Input data:
+ + + +
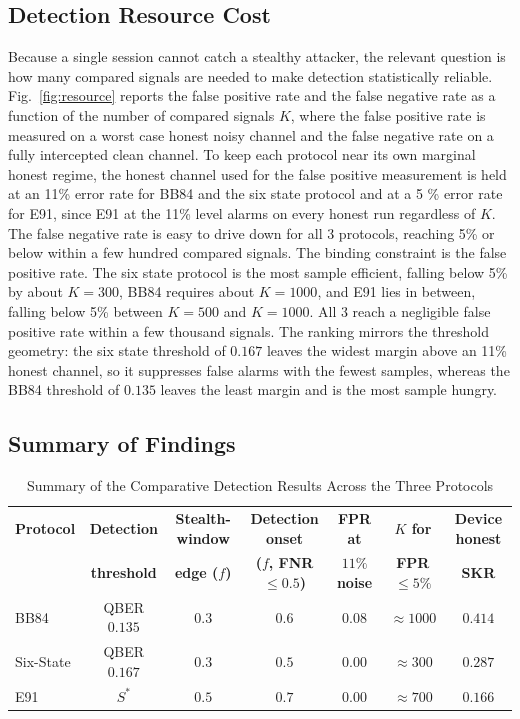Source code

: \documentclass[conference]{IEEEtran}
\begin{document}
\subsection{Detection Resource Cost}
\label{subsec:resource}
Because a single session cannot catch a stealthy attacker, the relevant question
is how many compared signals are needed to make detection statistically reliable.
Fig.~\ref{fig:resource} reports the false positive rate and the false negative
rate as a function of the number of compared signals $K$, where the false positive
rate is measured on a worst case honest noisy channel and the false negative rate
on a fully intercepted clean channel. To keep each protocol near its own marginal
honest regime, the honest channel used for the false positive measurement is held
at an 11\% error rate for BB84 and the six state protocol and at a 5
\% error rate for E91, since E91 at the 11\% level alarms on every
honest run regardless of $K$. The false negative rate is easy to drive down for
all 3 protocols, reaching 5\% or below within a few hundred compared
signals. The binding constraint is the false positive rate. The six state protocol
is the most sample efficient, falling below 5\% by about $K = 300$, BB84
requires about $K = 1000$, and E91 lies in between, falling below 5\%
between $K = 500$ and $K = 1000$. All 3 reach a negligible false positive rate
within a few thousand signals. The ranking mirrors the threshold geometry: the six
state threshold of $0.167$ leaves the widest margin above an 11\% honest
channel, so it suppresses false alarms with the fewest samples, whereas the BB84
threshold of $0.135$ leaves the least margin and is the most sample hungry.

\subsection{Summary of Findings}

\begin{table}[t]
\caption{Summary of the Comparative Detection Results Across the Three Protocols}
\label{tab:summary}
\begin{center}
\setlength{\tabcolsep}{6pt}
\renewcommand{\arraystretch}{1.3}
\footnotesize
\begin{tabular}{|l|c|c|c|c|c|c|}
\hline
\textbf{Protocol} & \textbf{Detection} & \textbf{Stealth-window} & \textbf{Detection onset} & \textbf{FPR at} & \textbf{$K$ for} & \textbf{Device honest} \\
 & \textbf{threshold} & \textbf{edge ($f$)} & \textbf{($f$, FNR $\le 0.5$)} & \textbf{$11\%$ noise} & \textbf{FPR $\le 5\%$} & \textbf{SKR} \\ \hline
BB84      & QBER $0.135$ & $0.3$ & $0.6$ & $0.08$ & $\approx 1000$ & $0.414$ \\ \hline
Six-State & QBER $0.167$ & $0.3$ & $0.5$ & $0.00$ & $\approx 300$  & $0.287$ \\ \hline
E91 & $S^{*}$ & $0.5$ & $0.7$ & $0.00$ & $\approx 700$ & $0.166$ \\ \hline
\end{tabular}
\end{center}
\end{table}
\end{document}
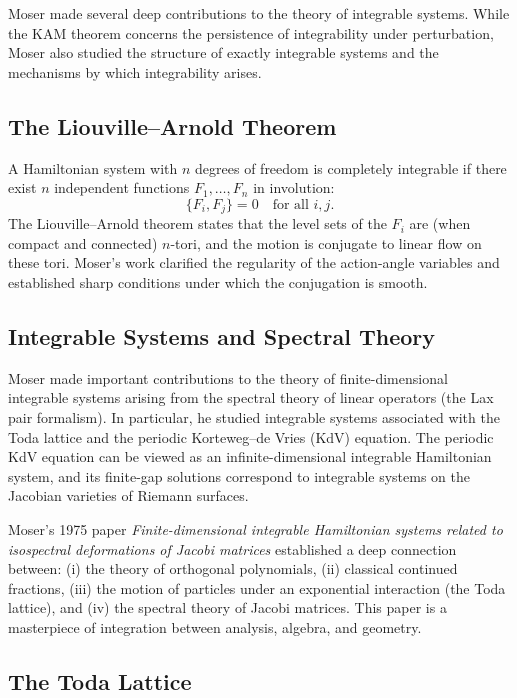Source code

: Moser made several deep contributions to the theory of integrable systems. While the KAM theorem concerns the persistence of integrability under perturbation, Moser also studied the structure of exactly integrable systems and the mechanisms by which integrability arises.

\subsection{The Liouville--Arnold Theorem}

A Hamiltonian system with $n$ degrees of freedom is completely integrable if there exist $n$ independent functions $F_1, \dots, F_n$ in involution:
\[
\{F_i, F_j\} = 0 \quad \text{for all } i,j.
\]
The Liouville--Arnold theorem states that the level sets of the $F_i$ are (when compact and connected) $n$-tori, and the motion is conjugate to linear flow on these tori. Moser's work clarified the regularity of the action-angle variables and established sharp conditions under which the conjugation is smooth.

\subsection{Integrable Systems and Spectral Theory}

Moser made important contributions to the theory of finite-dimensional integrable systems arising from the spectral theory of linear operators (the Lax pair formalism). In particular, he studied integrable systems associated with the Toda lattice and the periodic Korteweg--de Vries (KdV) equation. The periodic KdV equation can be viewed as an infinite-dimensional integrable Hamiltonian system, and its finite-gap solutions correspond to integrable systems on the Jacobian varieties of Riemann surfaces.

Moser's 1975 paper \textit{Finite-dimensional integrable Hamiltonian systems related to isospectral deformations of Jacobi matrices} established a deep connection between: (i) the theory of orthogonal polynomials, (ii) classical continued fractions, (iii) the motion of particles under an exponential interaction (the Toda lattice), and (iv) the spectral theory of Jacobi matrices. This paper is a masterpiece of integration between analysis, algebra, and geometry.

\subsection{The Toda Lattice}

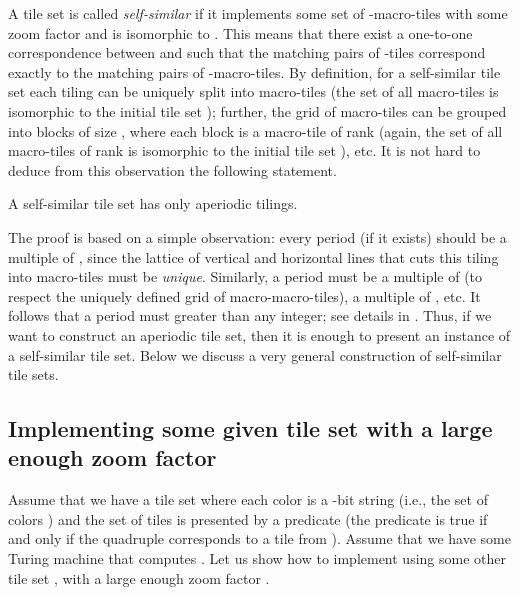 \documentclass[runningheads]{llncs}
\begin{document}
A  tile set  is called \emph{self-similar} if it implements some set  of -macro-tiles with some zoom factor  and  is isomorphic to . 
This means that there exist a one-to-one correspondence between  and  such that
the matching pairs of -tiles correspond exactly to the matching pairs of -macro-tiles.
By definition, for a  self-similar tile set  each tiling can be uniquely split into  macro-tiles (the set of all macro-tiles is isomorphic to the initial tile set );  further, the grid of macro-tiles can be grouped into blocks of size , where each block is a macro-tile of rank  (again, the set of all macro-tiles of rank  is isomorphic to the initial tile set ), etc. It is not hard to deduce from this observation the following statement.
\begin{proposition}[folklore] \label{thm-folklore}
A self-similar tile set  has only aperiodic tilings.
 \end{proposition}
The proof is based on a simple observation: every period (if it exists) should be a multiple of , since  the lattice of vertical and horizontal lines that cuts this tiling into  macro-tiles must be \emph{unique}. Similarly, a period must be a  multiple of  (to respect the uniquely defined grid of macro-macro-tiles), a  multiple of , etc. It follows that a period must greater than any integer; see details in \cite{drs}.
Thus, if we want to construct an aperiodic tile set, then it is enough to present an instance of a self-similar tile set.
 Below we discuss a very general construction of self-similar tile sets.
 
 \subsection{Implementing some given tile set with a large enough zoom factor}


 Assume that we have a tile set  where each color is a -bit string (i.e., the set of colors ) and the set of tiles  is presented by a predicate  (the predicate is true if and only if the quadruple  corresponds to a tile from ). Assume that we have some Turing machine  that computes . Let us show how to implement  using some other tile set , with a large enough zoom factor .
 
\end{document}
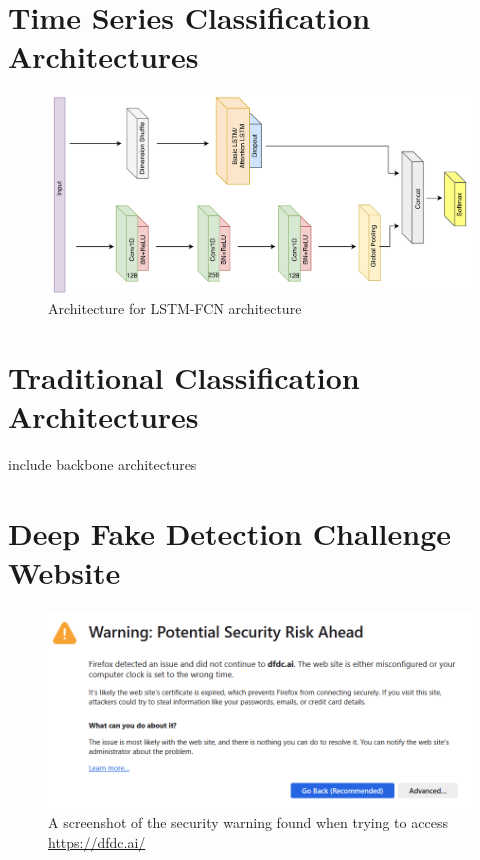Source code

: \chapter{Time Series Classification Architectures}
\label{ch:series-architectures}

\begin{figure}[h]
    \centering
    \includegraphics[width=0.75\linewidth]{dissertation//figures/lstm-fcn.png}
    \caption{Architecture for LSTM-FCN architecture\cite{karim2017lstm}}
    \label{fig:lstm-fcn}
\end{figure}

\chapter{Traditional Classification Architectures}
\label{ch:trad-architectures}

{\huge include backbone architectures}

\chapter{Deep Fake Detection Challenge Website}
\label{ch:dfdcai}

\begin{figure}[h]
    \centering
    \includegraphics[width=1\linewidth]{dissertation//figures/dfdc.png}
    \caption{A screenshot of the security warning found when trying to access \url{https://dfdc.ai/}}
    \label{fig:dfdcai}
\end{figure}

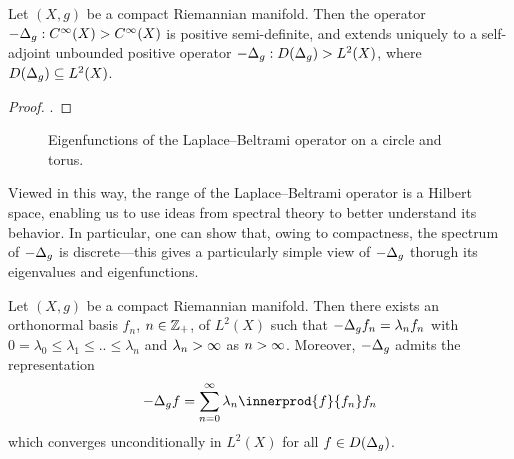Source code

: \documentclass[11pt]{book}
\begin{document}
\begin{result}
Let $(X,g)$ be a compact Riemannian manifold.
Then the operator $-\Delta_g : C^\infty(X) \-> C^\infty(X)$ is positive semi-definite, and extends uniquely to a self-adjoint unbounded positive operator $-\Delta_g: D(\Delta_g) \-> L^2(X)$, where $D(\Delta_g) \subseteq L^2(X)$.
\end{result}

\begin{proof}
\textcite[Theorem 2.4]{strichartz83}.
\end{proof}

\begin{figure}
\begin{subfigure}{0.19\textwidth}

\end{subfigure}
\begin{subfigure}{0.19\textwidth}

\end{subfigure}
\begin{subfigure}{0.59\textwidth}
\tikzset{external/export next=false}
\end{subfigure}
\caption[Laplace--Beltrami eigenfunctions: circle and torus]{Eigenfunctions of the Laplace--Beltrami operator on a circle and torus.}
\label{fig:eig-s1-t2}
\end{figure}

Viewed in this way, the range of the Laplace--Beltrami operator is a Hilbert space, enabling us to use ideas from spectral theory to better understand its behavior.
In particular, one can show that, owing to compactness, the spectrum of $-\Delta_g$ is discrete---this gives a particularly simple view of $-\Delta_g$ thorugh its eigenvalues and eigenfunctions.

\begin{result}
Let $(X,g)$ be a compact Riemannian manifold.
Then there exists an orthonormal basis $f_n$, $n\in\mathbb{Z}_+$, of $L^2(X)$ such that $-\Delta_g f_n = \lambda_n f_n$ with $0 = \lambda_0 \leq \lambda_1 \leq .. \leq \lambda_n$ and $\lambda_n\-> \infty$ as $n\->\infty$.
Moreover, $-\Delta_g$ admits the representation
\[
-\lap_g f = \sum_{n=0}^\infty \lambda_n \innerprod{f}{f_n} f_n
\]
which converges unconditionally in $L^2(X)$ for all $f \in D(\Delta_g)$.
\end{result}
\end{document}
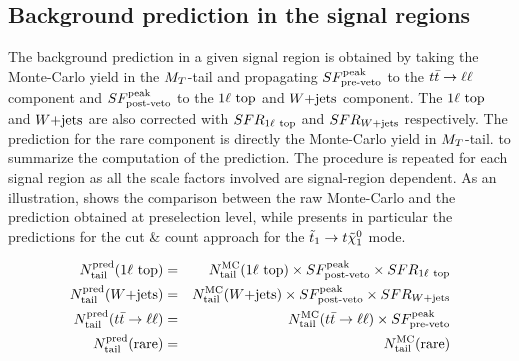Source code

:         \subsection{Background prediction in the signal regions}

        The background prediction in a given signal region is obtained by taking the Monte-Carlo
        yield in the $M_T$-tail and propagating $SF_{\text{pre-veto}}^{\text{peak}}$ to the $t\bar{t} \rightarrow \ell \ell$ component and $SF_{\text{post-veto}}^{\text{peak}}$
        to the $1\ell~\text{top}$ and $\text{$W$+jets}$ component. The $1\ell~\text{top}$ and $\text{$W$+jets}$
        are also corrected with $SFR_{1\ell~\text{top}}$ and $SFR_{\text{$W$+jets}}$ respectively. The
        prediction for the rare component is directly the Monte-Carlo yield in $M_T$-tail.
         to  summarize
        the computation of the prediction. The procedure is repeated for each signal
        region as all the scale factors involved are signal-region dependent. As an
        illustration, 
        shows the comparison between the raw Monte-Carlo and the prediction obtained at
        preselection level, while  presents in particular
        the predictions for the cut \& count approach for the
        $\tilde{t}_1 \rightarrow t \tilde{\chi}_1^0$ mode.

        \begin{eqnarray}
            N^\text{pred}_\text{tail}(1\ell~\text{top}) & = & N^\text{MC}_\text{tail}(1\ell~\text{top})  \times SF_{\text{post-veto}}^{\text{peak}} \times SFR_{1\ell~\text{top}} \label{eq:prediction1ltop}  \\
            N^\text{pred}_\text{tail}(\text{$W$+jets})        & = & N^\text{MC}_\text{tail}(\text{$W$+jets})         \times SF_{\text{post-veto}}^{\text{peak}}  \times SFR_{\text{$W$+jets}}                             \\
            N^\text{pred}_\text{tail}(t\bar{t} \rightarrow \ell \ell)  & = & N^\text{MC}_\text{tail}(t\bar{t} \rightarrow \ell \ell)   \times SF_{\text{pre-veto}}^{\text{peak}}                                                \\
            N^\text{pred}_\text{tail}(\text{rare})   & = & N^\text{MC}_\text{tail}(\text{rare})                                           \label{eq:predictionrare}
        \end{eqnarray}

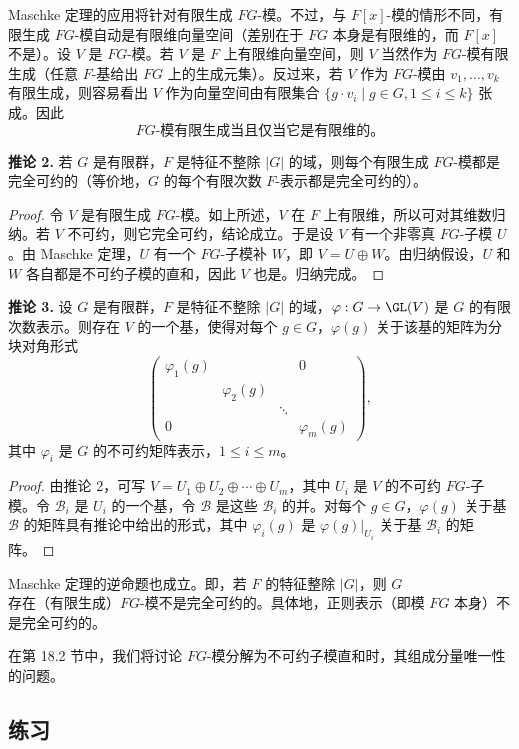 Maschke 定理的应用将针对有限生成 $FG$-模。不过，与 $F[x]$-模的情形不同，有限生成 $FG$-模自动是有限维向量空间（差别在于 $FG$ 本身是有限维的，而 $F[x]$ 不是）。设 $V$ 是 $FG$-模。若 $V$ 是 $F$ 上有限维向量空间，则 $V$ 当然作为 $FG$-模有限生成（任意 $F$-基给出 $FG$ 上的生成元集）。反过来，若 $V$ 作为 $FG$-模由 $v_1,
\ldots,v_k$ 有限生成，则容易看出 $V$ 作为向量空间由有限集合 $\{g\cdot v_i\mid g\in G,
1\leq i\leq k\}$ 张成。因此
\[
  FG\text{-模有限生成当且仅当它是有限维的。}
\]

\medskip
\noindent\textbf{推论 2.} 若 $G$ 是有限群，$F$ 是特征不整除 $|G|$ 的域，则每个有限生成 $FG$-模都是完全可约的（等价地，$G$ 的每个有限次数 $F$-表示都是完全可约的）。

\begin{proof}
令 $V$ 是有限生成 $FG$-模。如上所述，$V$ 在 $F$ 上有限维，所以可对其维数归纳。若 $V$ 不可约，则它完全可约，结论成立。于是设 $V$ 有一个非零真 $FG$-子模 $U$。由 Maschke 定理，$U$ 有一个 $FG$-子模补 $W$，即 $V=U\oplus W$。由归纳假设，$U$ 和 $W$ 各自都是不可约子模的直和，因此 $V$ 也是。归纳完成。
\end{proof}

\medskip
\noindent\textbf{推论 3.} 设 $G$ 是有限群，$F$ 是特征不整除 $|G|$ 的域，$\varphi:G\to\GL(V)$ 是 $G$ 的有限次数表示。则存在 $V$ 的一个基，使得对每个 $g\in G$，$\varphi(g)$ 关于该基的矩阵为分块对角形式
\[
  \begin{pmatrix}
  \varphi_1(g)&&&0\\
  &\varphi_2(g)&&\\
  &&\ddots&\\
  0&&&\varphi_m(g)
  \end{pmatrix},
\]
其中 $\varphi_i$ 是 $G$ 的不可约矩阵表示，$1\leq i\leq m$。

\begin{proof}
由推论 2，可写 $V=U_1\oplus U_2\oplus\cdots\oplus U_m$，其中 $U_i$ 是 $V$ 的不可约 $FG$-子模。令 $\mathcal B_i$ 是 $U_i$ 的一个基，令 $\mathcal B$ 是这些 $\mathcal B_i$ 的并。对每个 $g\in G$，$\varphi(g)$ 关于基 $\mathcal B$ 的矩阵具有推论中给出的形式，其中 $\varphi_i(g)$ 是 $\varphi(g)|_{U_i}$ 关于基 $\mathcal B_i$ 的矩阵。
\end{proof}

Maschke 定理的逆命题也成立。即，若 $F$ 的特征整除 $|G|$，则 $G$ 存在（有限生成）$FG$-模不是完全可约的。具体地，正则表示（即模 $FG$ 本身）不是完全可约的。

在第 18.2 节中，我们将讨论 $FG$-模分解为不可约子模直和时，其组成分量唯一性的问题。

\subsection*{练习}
+ + + +
To do:
Pictures are to be left out; otherwise, retype exactly the lines from the first line of the data through the line containing "is how many".

Response area:
Source code

: \documentclass[conference]{IEEEtran}
\begin{document}
\subsection{Detection Resource Cost}
\label{subsec:resource}
Because a single session cannot catch a stealthy attacker, the relevant question
is how many compared signals are needed to make detection statistically reliable.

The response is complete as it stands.